◆ Problem description: Search the records for lines that contain the word "happy". Copy them all.

◆ Collected data:
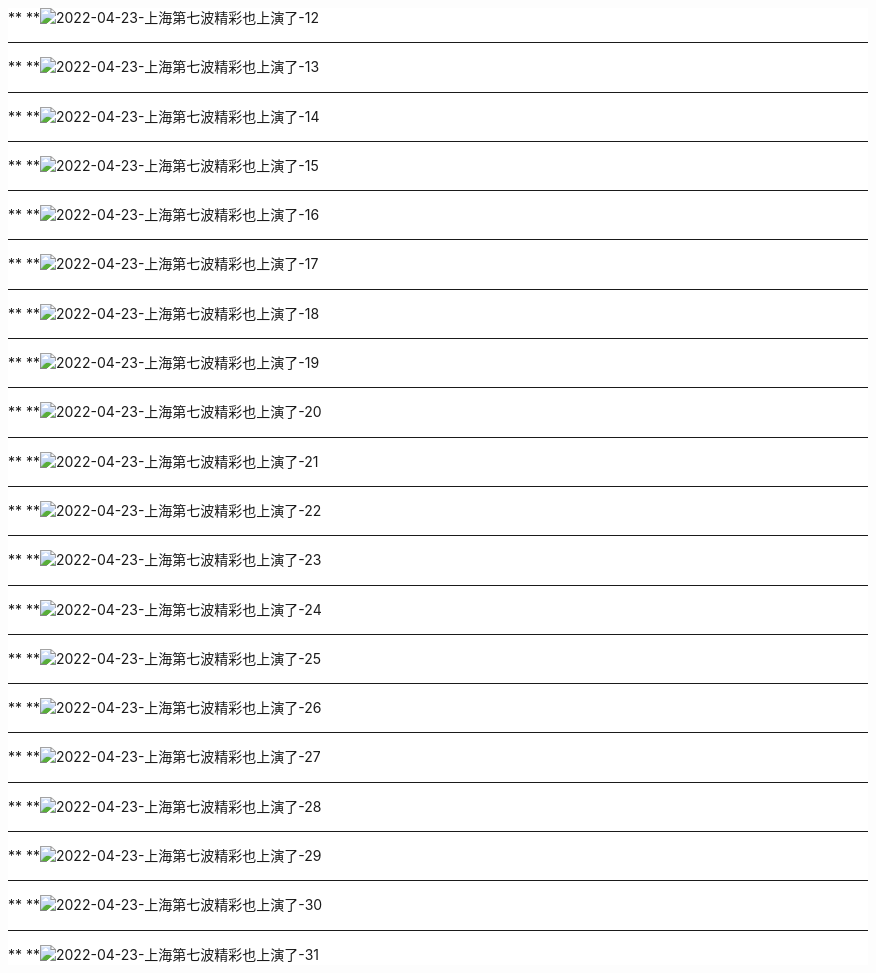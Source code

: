 **
**![2022-04-23-上海第七波精彩也上演了-12](assets/2022-04-23-上海第七波精彩也上演了-12.jpeg)
****
**
**![2022-04-23-上海第七波精彩也上演了-13](assets/2022-04-23-上海第七波精彩也上演了-13.jpeg)
****
**
**![2022-04-23-上海第七波精彩也上演了-14](assets/2022-04-23-上海第七波精彩也上演了-14.jpeg)
****
**
**![2022-04-23-上海第七波精彩也上演了-15](assets/2022-04-23-上海第七波精彩也上演了-15.jpeg)
****
**
**![2022-04-23-上海第七波精彩也上演了-16](assets/2022-04-23-上海第七波精彩也上演了-16.jpeg)
****
**
**![2022-04-23-上海第七波精彩也上演了-17](assets/2022-04-23-上海第七波精彩也上演了-17.jpeg)
****
**
**![2022-04-23-上海第七波精彩也上演了-18](assets/2022-04-23-上海第七波精彩也上演了-18.jpeg)
****
**
**![2022-04-23-上海第七波精彩也上演了-19](assets/2022-04-23-上海第七波精彩也上演了-19.jpeg)
****
**
**![2022-04-23-上海第七波精彩也上演了-20](assets/2022-04-23-上海第七波精彩也上演了-20.jpeg)
****
**
**![2022-04-23-上海第七波精彩也上演了-21](assets/2022-04-23-上海第七波精彩也上演了-21.jpeg)
****
**
**![2022-04-23-上海第七波精彩也上演了-22](assets/2022-04-23-上海第七波精彩也上演了-22.jpeg)
****
**
**![2022-04-23-上海第七波精彩也上演了-23](assets/2022-04-23-上海第七波精彩也上演了-23.jpeg)
****
**
**![2022-04-23-上海第七波精彩也上演了-24](assets/2022-04-23-上海第七波精彩也上演了-24.jpeg)
****
**
**![2022-04-23-上海第七波精彩也上演了-25](assets/2022-04-23-上海第七波精彩也上演了-25.jpeg)
****
**
**![2022-04-23-上海第七波精彩也上演了-26](assets/2022-04-23-上海第七波精彩也上演了-26.jpeg)
****
**
**![2022-04-23-上海第七波精彩也上演了-27](assets/2022-04-23-上海第七波精彩也上演了-27.jpeg)
****
**
**![2022-04-23-上海第七波精彩也上演了-28](assets/2022-04-23-上海第七波精彩也上演了-28.jpeg)
****
**
**![2022-04-23-上海第七波精彩也上演了-29](assets/2022-04-23-上海第七波精彩也上演了-29.jpeg)
****
**
**![2022-04-23-上海第七波精彩也上演了-30](assets/2022-04-23-上海第七波精彩也上演了-30.jpeg)
****
**
**![2022-04-23-上海第七波精彩也上演了-31](assets/2022-04-23-上海第七波精彩也上演了-31.jpeg)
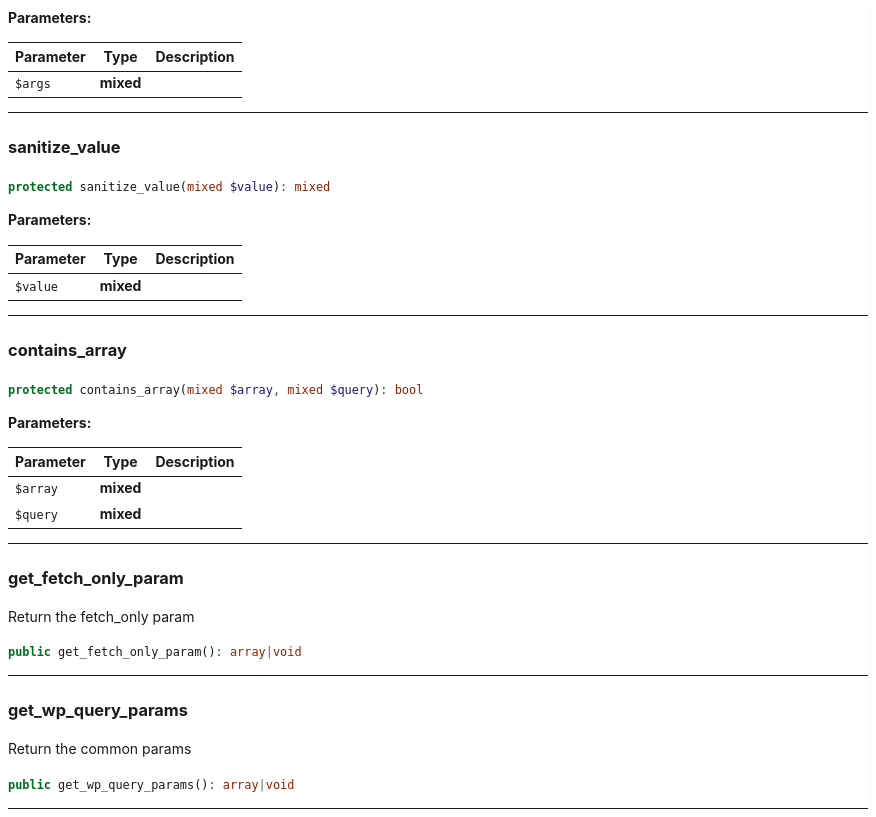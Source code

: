 **Parameters:**

| Parameter | Type      | Description |
|-----------|-----------|-------------|
| `$args`   | **mixed** |             |

***

### sanitize_value

```php
protected sanitize_value(mixed $value): mixed
```

**Parameters:**

| Parameter | Type      | Description |
|-----------|-----------|-------------|
| `$value`  | **mixed** |             |

***

### contains_array

```php
protected contains_array(mixed $array, mixed $query): bool
```

**Parameters:**

| Parameter | Type      | Description |
|-----------|-----------|-------------|
| `$array`  | **mixed** |             |
| `$query`  | **mixed** |             |

***

### get_fetch_only_param

Return the fetch_only param

```php
public get_fetch_only_param(): array|void
```

***

### get_wp_query_params

Return the common params

```php
public get_wp_query_params(): array|void
```

***
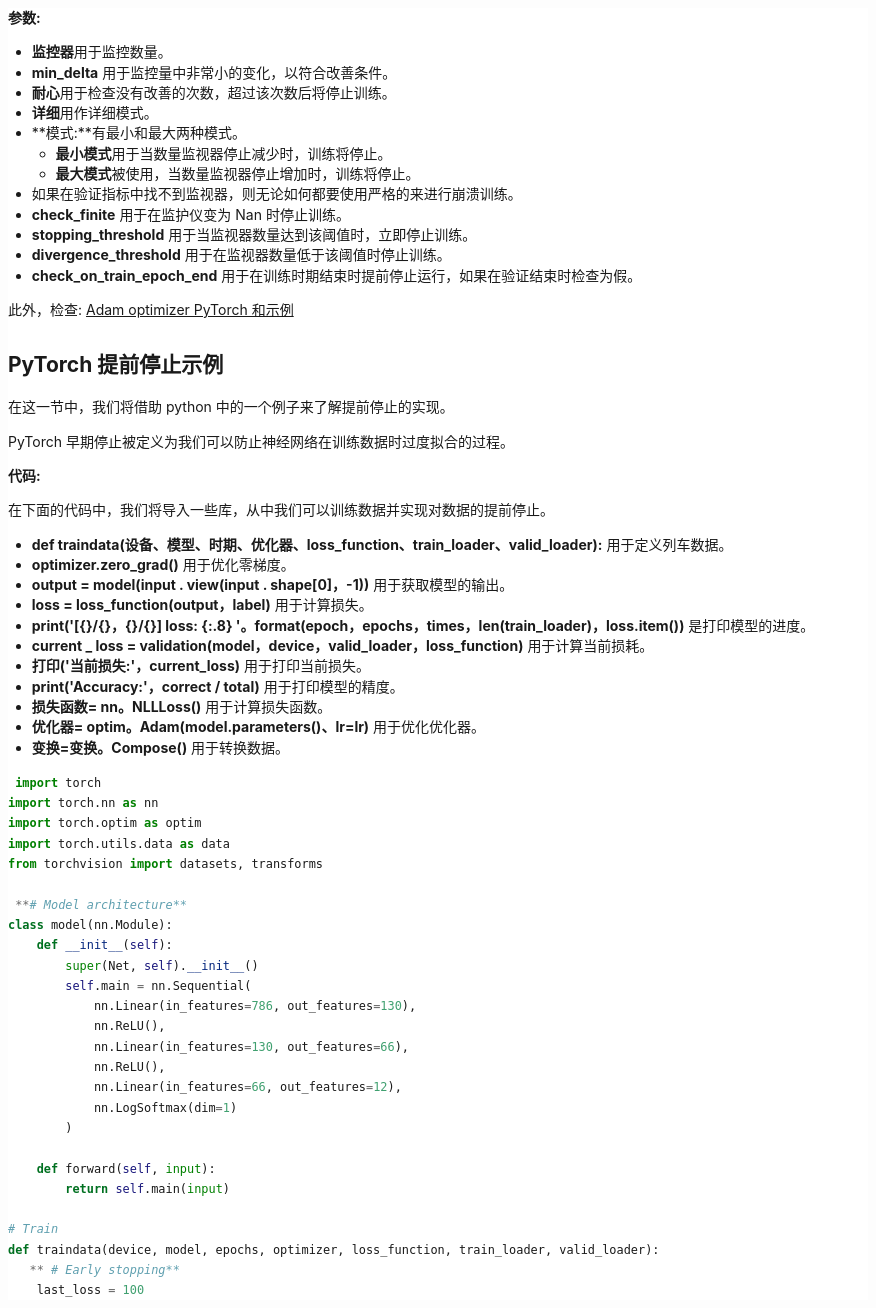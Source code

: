 **参数:**

*   **监控器**用于监控数量。
*   **min_delta** 用于监控量中非常小的变化，以符合改善条件。
*   **耐心**用于检查没有改善的次数，超过该次数后将停止训练。
*   **详细**用作详细模式。
*   **模式:**有最小和最大两种模式。
    *   **最小模式**用于当数量监视器停止减少时，训练将停止。
    *   **最大模式**被使用，当数量监视器停止增加时，训练将停止。
*   如果在验证指标中找不到监视器，则无论如何都要使用严格的来进行崩溃训练。
*   **check_finite** 用于在监护仪变为 Nan 时停止训练。
*   **stopping_threshold** 用于当监视器数量达到该阈值时，立即停止训练。
*   **divergence_threshold** 用于在监视器数量低于该阈值时停止训练。
*   **check_on_train_epoch_end** 用于在训练时期结束时提前停止运行，如果在验证结束时检查为假。

此外，检查: [Adam optimizer PyTorch 和示例](https://pythonguides.com/adam-optimizer-pytorch/)

## PyTorch 提前停止示例

在这一节中，我们将借助 python 中的一个例子来了解提前停止的实现。

PyTorch 早期停止被定义为我们可以防止神经网络在训练数据时过度拟合的过程。

**代码:**

在下面的代码中，我们将导入一些库，从中我们可以训练数据并实现对数据的提前停止。

*   **def traindata(设备、模型、时期、优化器、loss_function、train_loader、valid_loader):** 用于定义列车数据。
*   **optimizer.zero_grad()** 用于优化零梯度。
*   **output = model(input . view(input . shape[0]，-1))** 用于获取模型的输出。
*   **loss = loss_function(output，label)** 用于计算损失。
*   **print('[{}/{}，{}/{}] loss: {:.8} '。format(epoch，epochs，times，len(train_loader)，loss.item())** 是打印模型的进度。
*   **current _ loss = validation(model，device，valid_loader，loss_function)** 用于计算当前损耗。
*   **打印('当前损失:'，current_loss)** 用于打印当前损失。
*   **print('Accuracy:'，correct / total)** 用于打印模型的精度。
*   **损失函数= nn。NLLLoss()** 用于计算损失函数。
*   **优化器= optim。Adam(model.parameters()、lr=lr)** 用于优化优化器。
*   **变换=变换。Compose()** 用于转换数据。

```py
 import torch
import torch.nn as nn
import torch.optim as optim
import torch.utils.data as data
from torchvision import datasets, transforms

 **# Model architecture**
class model(nn.Module):
    def __init__(self):
        super(Net, self).__init__()
        self.main = nn.Sequential(
            nn.Linear(in_features=786, out_features=130),
            nn.ReLU(),
            nn.Linear(in_features=130, out_features=66),
            nn.ReLU(),
            nn.Linear(in_features=66, out_features=12),
            nn.LogSoftmax(dim=1)
        )

    def forward(self, input):
        return self.main(input)

# Train
def traindata(device, model, epochs, optimizer, loss_function, train_loader, valid_loader):
   ** # Early stopping**
    last_loss = 100
```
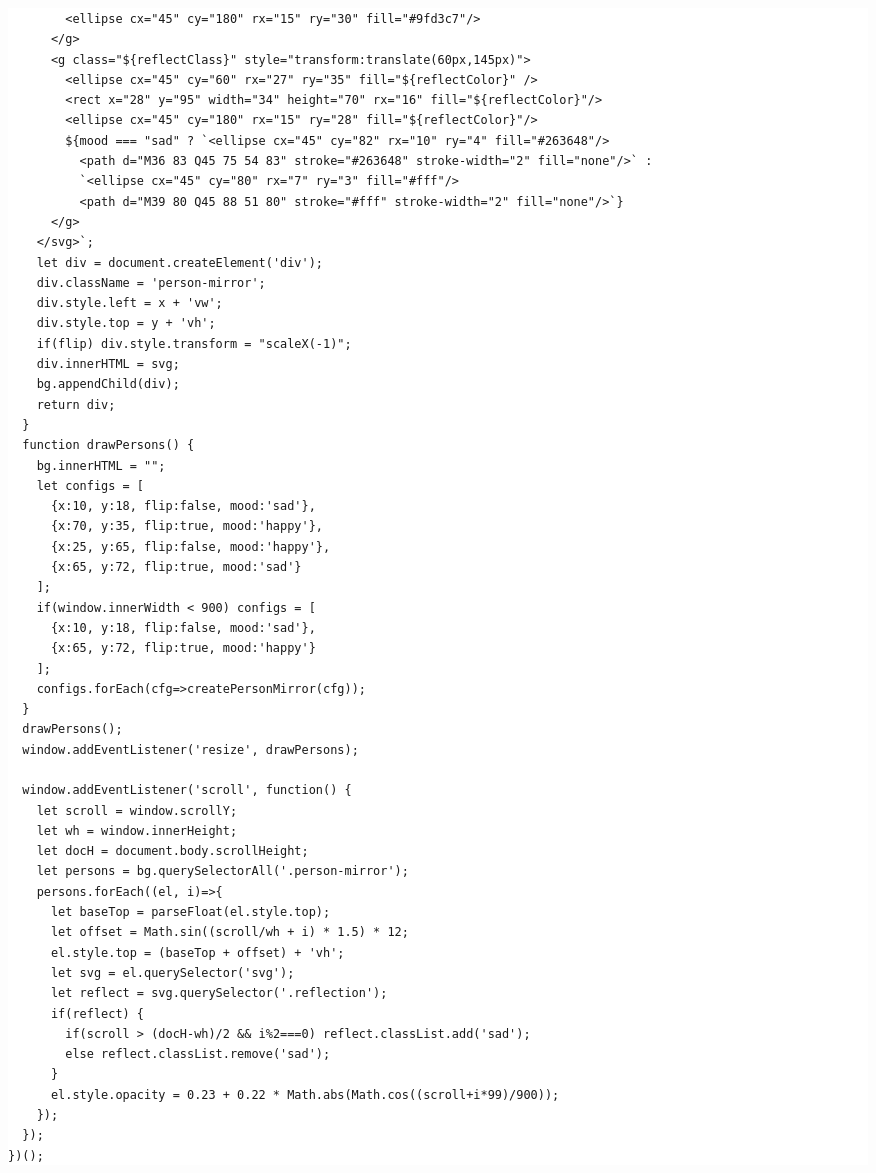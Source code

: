             <ellipse cx="45" cy="180" rx="15" ry="30" fill="#9fd3c7"/>
          </g>
          <g class="${reflectClass}" style="transform:translate(60px,145px)">
            <ellipse cx="45" cy="60" rx="27" ry="35" fill="${reflectColor}" />
            <rect x="28" y="95" width="34" height="70" rx="16" fill="${reflectColor}"/>
            <ellipse cx="45" cy="180" rx="15" ry="28" fill="${reflectColor}"/>
            ${mood === "sad" ? `<ellipse cx="45" cy="82" rx="10" ry="4" fill="#263648"/>
              <path d="M36 83 Q45 75 54 83" stroke="#263648" stroke-width="2" fill="none"/>` :
              `<ellipse cx="45" cy="80" rx="7" ry="3" fill="#fff"/>
              <path d="M39 80 Q45 88 51 80" stroke="#fff" stroke-width="2" fill="none"/>`}
          </g>
        </svg>`;
        let div = document.createElement('div');
        div.className = 'person-mirror';
        div.style.left = x + 'vw';
        div.style.top = y + 'vh';
        if(flip) div.style.transform = "scaleX(-1)";
        div.innerHTML = svg;
        bg.appendChild(div);
        return div;
      }
      function drawPersons() {
        bg.innerHTML = "";
        let configs = [
          {x:10, y:18, flip:false, mood:'sad'},
          {x:70, y:35, flip:true, mood:'happy'},
          {x:25, y:65, flip:false, mood:'happy'},
          {x:65, y:72, flip:true, mood:'sad'}
        ];
        if(window.innerWidth < 900) configs = [
          {x:10, y:18, flip:false, mood:'sad'},
          {x:65, y:72, flip:true, mood:'happy'}
        ];
        configs.forEach(cfg=>createPersonMirror(cfg));
      }
      drawPersons();
      window.addEventListener('resize', drawPersons);

      window.addEventListener('scroll', function() {
        let scroll = window.scrollY;
        let wh = window.innerHeight;
        let docH = document.body.scrollHeight;
        let persons = bg.querySelectorAll('.person-mirror');
        persons.forEach((el, i)=>{
          let baseTop = parseFloat(el.style.top);
          let offset = Math.sin((scroll/wh + i) * 1.5) * 12;
          el.style.top = (baseTop + offset) + 'vh';
          let svg = el.querySelector('svg');
          let reflect = svg.querySelector('.reflection');
          if(reflect) {
            if(scroll > (docH-wh)/2 && i%2===0) reflect.classList.add('sad');
            else reflect.classList.remove('sad');
          }
          el.style.opacity = 0.23 + 0.22 * Math.abs(Math.cos((scroll+i*99)/900));
        });
      });
    })();
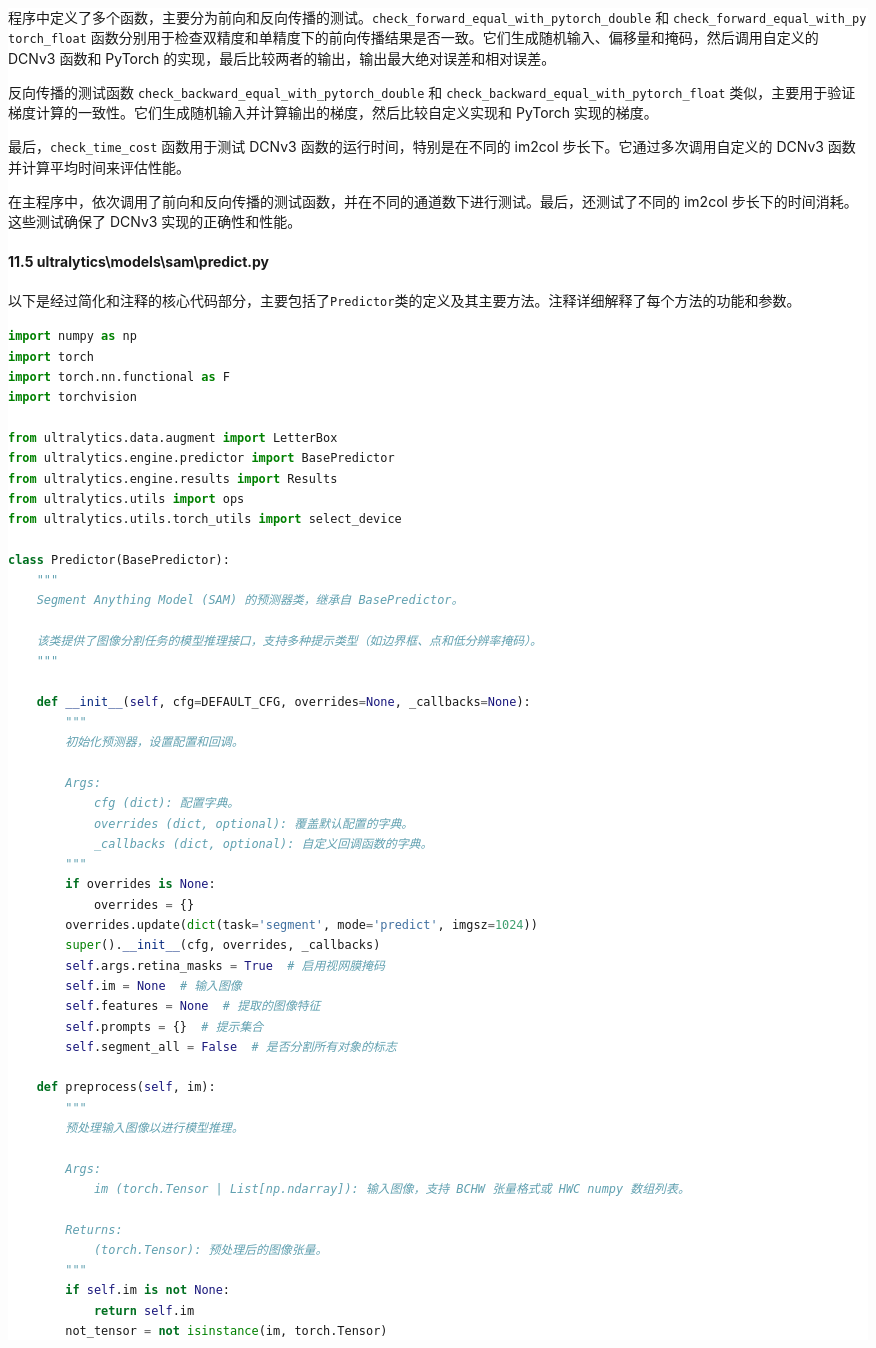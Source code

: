程序中定义了多个函数，主要分为前向和反向传播的测试。`check_forward_equal_with_pytorch_double` 和 `check_forward_equal_with_pytorch_float` 函数分别用于检查双精度和单精度下的前向传播结果是否一致。它们生成随机输入、偏移量和掩码，然后调用自定义的 DCNv3 函数和 PyTorch 的实现，最后比较两者的输出，输出最大绝对误差和相对误差。

反向传播的测试函数 `check_backward_equal_with_pytorch_double` 和 `check_backward_equal_with_pytorch_float` 类似，主要用于验证梯度计算的一致性。它们生成随机输入并计算输出的梯度，然后比较自定义实现和 PyTorch 实现的梯度。

最后，`check_time_cost` 函数用于测试 DCNv3 函数的运行时间，特别是在不同的 im2col 步长下。它通过多次调用自定义的 DCNv3 函数并计算平均时间来评估性能。

在主程序中，依次调用了前向和反向传播的测试函数，并在不同的通道数下进行测试。最后，还测试了不同的 im2col 步长下的时间消耗。这些测试确保了 DCNv3 实现的正确性和性能。

#### 11.5 ultralytics\models\sam\predict.py

以下是经过简化和注释的核心代码部分，主要包括了`Predictor`类的定义及其主要方法。注释详细解释了每个方法的功能和参数。

```python
import numpy as np
import torch
import torch.nn.functional as F
import torchvision

from ultralytics.data.augment import LetterBox
from ultralytics.engine.predictor import BasePredictor
from ultralytics.engine.results import Results
from ultralytics.utils import ops
from ultralytics.utils.torch_utils import select_device

class Predictor(BasePredictor):
    """
    Segment Anything Model (SAM) 的预测器类，继承自 BasePredictor。

    该类提供了图像分割任务的模型推理接口，支持多种提示类型（如边界框、点和低分辨率掩码）。
    """

    def __init__(self, cfg=DEFAULT_CFG, overrides=None, _callbacks=None):
        """
        初始化预测器，设置配置和回调。

        Args:
            cfg (dict): 配置字典。
            overrides (dict, optional): 覆盖默认配置的字典。
            _callbacks (dict, optional): 自定义回调函数的字典。
        """
        if overrides is None:
            overrides = {}
        overrides.update(dict(task='segment', mode='predict', imgsz=1024))
        super().__init__(cfg, overrides, _callbacks)
        self.args.retina_masks = True  # 启用视网膜掩码
        self.im = None  # 输入图像
        self.features = None  # 提取的图像特征
        self.prompts = {}  # 提示集合
        self.segment_all = False  # 是否分割所有对象的标志

    def preprocess(self, im):
        """
        预处理输入图像以进行模型推理。

        Args:
            im (torch.Tensor | List[np.ndarray]): 输入图像，支持 BCHW 张量格式或 HWC numpy 数组列表。

        Returns:
            (torch.Tensor): 预处理后的图像张量。
        """
        if self.im is not None:
            return self.im
        not_tensor = not isinstance(im, torch.Tensor)
```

◆ Worked solution:
          {x:70, y:35, flip:true, mood:'happy'},
          {x:25, y:65, flip:false, mood:'happy'},
          {x:65, y:72, flip:true, mood:'happy'}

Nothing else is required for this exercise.